Test In Colab

Data Tutorial 03: Data sources

This tutorial shows TemporAI DataSources.

DataSource class

A TemporAI DataSource implements a load() method which returns a TemporAI dataset.

DataSources are useful to load in some custom datasets, having done the necessary preprocessing, perhaps user-configured.

Data sources, like methods, are TemporAI plugins, and can be loaded with the plugin_loader, but plugin_type="datasource" needs to be specified.

Below is an example of SineDataSource.

[ ]:
from tempor import plugin_loader

# Get the DataSource class:
SineDataSource = plugin_loader.get_class("prediction.one_off.sine", plugin_type="datasource")

The constructor of the Dataloader can take various keyword arguments - this is where the user may customize the data preprocessing etc.

[ ]:
# Initialize.

sine_datasource = SineDataSource(
    no=80,  # Here, number of samples.
    seq_len=5,  # Here, time series sequence length.
    # ...
)

sine_datasource
<tempor.datasources.prediction.one_off.plugin_sine.SineDataSource at 0x7ff8f84f6070>
[ ]:
# Load the Dataset:
data = sine_datasource.load()

print(type(data))

data
<class 'tempor.data.dataset.OneOffPredictionDataset'>
OneOffPredictionDataset(
    time_series=TimeSeriesSamples([80, *, 5]),
    static=StaticSamples([80, 4]),
    predictive=OneOffPredictionTaskData(targets=StaticSamples([80, 1]))
)
[ ]:
data.time_series

TimeSeriesSamples with data:

0 1 2 3 4
sample_idx time_idx
0 0 -0.151203 0.206110 0.783078 0.768667 0.957344
1 0.679518 0.785370 0.913243 0.999923 0.973799
2 0.997174 0.999603 0.985913 0.784278 0.730349
3 0.561921 0.749235 0.996514 0.218111 0.291970
4 -0.297606 0.150635 0.944377 -0.445537 -0.224335
... ... ... ... ... ... ...
79 0 0.999730 0.101680 -0.976039 -0.999547 -0.715265
1 0.803590 0.577241 -0.696389 -0.897416 -0.312411
2 0.269220 0.903914 -0.188132 -0.586595 0.160840
3 -0.378464 0.997443 0.381883 -0.139366 0.597849
4 -0.866853 0.833703 0.826536 0.340273 0.900138

400 rows × 5 columns

[ ]:
data.static

StaticSamples with data:

0 1 2 3
sample_idx
0 0.374540 0.950714 0.731994 0.598658
1 0.156019 0.155995 0.058084 0.866176
2 0.601115 0.708073 0.020584 0.969910
3 0.832443 0.212339 0.181825 0.183405
4 0.304242 0.524756 0.431945 0.291229
... ... ... ... ...
75 0.051682 0.531355 0.540635 0.637430
76 0.726091 0.975852 0.516300 0.322956
77 0.795186 0.270832 0.438971 0.078456
78 0.025351 0.962648 0.835980 0.695974
79 0.408953 0.173294 0.156437 0.250243

80 rows × 4 columns

[ ]:
data.predictive.targets

StaticSamples with data:

0
sample_idx
0 1
1 1
2 1
3 0
4 1
... ...
75 1
76 0
77 1
78 1
79 1

80 rows × 1 columns

Alternatively you can initialize the datasource instance directly in one step, to the same effect, as below.

[ ]:
sine_datasource = plugin_loader.get("prediction.one_off.sine", "datasource", no=80, seq_len=5)

sine_datasource
<tempor.datasources.prediction.one_off.plugin_sine.SineDataSource at 0x7ff8f8552d90>

Provided DataSources

TemporAI comes with a number of data sources.
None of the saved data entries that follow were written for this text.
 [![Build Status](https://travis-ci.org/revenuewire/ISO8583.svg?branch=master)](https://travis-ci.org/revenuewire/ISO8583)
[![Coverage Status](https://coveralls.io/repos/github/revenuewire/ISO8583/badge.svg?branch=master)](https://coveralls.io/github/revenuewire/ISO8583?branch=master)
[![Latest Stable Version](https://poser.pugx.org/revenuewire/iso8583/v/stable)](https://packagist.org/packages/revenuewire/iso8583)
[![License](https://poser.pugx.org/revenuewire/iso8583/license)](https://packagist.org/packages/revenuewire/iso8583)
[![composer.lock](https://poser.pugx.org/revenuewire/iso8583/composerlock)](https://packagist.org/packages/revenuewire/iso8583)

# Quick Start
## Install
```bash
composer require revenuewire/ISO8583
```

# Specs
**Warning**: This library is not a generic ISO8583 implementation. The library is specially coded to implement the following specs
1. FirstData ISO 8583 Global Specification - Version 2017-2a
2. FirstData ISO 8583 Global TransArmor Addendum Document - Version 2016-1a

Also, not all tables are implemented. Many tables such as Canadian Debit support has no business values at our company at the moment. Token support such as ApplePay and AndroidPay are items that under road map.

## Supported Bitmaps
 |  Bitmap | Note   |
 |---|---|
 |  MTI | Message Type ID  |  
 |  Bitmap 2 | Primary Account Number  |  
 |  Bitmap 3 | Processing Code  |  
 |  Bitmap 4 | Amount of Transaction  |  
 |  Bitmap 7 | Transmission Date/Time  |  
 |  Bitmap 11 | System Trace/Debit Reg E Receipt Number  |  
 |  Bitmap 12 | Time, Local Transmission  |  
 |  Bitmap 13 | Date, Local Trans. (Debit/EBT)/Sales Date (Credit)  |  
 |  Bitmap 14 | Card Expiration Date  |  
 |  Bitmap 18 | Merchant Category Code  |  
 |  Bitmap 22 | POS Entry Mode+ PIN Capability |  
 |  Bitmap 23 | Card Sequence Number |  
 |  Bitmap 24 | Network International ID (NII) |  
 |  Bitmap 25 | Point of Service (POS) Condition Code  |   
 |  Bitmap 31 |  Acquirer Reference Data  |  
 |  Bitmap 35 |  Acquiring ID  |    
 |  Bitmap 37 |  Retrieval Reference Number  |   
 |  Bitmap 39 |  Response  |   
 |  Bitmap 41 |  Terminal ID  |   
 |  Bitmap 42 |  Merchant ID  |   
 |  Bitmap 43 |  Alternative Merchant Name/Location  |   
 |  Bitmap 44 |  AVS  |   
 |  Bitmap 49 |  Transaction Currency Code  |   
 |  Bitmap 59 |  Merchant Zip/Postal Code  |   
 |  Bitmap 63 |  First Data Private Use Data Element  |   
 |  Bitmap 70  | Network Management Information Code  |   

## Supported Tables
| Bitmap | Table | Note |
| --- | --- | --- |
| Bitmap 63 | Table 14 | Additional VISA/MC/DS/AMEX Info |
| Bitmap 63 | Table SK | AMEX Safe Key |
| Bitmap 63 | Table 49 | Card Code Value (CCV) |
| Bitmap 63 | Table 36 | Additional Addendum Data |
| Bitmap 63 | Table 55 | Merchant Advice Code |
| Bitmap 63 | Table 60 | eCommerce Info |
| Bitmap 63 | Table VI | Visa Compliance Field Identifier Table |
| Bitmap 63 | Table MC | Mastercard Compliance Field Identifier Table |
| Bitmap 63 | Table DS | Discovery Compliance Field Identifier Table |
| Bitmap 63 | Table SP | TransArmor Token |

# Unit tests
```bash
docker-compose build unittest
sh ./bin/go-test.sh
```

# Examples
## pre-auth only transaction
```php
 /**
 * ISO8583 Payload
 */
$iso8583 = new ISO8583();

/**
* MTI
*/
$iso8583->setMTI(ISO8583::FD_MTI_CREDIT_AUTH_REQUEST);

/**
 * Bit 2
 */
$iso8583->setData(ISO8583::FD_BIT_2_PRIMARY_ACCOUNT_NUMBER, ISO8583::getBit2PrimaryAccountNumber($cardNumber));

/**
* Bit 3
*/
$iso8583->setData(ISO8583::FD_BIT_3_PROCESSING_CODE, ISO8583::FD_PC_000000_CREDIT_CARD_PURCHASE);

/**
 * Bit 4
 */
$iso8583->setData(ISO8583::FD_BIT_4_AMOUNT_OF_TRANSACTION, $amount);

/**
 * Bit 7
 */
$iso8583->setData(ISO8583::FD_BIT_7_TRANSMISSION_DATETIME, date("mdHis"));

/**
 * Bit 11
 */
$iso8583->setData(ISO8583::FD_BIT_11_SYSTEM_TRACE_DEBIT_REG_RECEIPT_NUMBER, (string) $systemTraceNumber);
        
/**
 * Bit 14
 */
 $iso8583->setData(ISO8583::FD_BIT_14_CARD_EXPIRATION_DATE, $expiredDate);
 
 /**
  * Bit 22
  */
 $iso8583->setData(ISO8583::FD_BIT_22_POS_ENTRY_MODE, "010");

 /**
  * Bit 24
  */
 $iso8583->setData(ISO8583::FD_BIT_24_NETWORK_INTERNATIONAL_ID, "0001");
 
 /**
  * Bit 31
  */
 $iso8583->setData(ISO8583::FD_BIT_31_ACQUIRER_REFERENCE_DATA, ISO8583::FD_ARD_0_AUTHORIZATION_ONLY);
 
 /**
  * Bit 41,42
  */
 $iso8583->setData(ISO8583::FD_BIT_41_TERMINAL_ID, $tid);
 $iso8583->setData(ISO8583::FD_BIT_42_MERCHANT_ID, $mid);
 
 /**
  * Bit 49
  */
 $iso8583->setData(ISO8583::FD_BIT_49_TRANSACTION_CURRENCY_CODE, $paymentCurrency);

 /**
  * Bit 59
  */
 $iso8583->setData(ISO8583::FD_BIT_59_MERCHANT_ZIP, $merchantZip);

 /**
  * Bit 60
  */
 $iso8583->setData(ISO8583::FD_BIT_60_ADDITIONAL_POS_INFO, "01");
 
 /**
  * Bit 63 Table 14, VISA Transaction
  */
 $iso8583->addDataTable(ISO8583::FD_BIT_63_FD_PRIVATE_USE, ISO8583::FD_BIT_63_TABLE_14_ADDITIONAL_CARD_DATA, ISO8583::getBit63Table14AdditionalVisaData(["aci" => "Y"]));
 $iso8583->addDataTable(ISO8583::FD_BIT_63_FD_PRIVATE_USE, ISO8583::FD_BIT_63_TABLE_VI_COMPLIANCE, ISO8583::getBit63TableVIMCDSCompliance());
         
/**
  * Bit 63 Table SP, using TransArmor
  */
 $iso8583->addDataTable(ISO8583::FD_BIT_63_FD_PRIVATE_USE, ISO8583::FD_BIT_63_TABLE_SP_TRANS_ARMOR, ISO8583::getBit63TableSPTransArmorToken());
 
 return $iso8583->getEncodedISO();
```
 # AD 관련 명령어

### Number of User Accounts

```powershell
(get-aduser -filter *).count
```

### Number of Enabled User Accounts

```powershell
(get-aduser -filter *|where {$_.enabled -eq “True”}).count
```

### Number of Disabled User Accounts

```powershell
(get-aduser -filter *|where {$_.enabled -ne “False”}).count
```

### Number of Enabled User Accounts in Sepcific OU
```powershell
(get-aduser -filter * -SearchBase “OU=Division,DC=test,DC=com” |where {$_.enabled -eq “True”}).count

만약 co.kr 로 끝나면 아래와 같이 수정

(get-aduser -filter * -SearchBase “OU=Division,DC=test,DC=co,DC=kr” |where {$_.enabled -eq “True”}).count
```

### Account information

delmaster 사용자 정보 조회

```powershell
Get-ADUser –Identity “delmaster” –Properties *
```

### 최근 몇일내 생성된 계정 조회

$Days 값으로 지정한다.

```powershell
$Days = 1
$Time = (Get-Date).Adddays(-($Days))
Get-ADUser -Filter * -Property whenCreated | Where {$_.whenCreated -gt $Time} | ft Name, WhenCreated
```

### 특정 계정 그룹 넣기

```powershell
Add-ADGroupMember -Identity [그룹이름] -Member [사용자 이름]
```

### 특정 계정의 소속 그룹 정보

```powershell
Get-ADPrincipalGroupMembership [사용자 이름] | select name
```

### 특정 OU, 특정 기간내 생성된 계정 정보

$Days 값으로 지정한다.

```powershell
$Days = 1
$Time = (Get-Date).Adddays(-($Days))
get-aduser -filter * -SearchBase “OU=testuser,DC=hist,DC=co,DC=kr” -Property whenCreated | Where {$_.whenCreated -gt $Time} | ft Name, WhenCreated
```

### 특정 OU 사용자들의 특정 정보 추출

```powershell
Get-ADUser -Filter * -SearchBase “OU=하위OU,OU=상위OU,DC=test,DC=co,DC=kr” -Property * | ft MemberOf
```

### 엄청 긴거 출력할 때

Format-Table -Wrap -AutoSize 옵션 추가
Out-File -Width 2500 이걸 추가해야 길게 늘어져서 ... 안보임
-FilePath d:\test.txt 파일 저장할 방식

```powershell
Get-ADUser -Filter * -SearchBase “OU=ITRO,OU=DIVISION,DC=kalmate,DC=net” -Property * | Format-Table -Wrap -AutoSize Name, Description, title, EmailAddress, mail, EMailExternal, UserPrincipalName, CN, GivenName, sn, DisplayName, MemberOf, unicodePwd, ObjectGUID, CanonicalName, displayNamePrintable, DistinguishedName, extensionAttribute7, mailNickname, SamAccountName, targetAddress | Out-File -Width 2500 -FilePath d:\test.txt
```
To list them all by category:

[ ]:
from rich.pretty import pprint

pprint(
    plugin_loader.list(plugin_type="datasource"),
    indent_guides=False,
)
{
    'prediction': {'one_off': ['sine', 'google_stocks'], 'temporal': ['uci_diabetes', 'dummy_prediction']},
    'time_to_event': ['pbc'],
    'treatments': {'one_off': ['pkpd'], 'temporal': ['dummy_treatments']}
}

Below you can see more information about each available data source and examples of the TemporAI DataSet it loads.

[ ]:
# Display information about each datasource's default loaded dataset.

all_datasources = plugin_loader.list_full_names(plugin_type="datasource")

from IPython.display import display

for datasource_name in all_datasources:
    print(f"\n{'-' * 80}\n")

    datasource_cls = plugin_loader.get_class(datasource_name, plugin_type="datasource")

    print(f"{datasource_cls.__name__} loads the following dataset:\n")
    data = datasource_cls().load()
    print(data)

    print("This contains:", end="\n\n")

    print("time_series:")
    display(data.time_series)
    if data.static is not None:
        print("static:")
        display(data.static)
    if data.predictive.targets is not None:
        print("predictive.targets:")
        display(data.predictive.targets)
    if data.predictive.treatments is not None:
        print("predictive.treatments:")
        display(data.predictive.treatments)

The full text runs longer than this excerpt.